Translation regulation evolution
Changes in gene expression have significant impacts on biological phenotypes, including human disease. These changes can occur in all gene expression processes, including mRNA transcription, alternative splicing, translation into protein, and mRNA and protein turnover. The regulation of these processes involves complex networks comprised of cis-acting DNA and RNA sequence elements, and trans-acting factors. Over the past decade it has become increasingly clear that changes in both types of network components have contributed to widespread differences in mRNA abundance, both among and between species. However, species differences in mRNA abundance may not accurately reflect differences in protein expression and comparatively little is known regarding the evolution of post-transcriptional gene regulatory processes. We are currently using both laboratory and computational based methods to investigate upstream open reading frames (uORFs), and how they affect translation regulatory divergence in multiple Saccharomyces species.
RNA structure mapping
The structure of RNAs is important for all gene expression processes. For example, translation of mRNA into protein can be regulated by RNA base pairing, which acts as an impediment to the ribosome and modulating the availability of miRNA target sites. Despite its importance in gene expression, our knowledge of RNA structures remains sparse. There are three general approaches toward RNA structure determination – biophysical methods, computational approaches, and biochemical probing. Although X-ray crystallography and NMR have been extremely valuable for studying small RNA structure, these biophysical approaches have been much less successful in determining large RNA structures. Indeed it took roughly 30 years, and multiple laboratories to determine the x-ray crystal structure of the ribosome. Computational approaches can predict potential RNA folding patterns, but often result in multiple predictions that can only be differentiated with experimental data. Biochemical probing can be used to add experimental data to RNA structure models. This approach involves treating RNAs with nucleases that specifically digest single or double-stranded regions, or with chemicals that preferentially react with nucleotides in single-stranded regions. The location of chemically modified nucleotides is then traditionally mapped using primer extension. However, these traditional biochemical probing of RNA structure is tedious and time consuming.

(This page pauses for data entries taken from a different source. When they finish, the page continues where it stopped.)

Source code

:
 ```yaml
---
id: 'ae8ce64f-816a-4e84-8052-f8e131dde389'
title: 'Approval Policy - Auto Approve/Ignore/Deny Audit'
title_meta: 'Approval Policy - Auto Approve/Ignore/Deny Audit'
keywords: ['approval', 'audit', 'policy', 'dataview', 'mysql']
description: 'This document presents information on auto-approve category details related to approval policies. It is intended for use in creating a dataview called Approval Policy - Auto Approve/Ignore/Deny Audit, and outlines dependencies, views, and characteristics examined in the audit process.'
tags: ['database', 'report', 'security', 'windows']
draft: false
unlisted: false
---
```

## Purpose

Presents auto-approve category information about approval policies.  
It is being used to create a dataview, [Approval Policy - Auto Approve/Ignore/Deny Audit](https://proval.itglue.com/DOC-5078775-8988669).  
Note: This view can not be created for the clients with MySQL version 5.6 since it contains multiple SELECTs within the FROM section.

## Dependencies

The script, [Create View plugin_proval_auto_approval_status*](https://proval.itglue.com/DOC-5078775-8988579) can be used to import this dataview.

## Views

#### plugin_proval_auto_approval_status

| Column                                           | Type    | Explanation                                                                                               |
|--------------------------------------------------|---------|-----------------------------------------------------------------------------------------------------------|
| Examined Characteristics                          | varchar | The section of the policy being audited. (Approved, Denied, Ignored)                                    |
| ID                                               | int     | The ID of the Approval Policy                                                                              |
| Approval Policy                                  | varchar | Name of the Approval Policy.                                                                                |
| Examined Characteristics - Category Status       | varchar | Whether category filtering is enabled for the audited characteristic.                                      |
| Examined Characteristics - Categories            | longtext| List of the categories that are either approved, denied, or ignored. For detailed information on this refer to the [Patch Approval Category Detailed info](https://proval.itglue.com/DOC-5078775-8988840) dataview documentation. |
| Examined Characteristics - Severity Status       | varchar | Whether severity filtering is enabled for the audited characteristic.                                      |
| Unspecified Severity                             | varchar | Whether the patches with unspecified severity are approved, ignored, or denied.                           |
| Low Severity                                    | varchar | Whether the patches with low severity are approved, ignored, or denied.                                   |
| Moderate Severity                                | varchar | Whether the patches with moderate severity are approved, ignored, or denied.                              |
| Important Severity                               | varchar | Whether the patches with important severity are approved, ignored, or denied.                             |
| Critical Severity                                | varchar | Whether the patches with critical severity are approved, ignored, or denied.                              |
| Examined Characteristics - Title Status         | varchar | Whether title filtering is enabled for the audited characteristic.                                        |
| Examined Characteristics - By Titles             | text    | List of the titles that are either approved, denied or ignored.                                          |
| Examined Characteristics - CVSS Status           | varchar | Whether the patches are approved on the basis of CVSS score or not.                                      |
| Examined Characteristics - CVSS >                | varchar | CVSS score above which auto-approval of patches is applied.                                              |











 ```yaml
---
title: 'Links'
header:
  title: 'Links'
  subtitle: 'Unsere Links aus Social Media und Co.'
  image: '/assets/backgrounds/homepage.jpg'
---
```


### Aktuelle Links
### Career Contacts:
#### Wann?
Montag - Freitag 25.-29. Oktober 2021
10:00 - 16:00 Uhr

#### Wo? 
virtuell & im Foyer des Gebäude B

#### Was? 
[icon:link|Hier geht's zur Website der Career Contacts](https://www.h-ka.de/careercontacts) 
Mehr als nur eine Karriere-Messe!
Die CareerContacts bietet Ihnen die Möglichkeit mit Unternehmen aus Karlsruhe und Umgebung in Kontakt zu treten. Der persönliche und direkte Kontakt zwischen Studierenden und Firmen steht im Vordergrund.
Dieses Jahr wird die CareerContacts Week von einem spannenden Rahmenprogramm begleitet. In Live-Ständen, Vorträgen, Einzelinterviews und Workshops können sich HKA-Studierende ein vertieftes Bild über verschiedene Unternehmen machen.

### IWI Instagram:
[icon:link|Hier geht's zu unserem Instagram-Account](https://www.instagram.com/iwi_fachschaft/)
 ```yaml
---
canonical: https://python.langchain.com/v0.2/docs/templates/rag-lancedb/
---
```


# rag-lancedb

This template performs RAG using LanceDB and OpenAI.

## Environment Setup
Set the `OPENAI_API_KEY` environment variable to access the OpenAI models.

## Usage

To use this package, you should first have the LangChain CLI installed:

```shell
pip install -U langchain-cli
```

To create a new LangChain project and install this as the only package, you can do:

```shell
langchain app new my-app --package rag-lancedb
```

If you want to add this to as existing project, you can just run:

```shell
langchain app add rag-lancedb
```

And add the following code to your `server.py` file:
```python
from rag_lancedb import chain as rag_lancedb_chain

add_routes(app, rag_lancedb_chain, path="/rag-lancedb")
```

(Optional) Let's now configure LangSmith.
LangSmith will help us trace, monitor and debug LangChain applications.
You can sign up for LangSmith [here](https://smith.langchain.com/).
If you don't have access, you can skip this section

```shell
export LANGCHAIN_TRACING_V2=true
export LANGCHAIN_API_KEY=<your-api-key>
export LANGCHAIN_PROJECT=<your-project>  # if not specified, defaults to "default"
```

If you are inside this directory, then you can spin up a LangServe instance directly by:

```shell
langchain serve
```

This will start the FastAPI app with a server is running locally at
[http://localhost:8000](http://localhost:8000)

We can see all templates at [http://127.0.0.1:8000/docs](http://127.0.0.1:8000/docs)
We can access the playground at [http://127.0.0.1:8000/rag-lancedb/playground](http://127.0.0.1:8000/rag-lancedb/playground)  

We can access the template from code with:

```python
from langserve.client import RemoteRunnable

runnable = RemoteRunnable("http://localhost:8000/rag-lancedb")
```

The McManus Lab has developed a high-throughput method for structural analysis of long RNA molecules (Mod-seq). We are building on traditional chemical structure probing approaches by using massively parallel sequencing to identify sites of chemical modification. We are also interested in finding ways to discriminate between mutually exclusive base pairing interactions. The information gained from these experimental approaches can then be used to guide better computational models of RNA structure.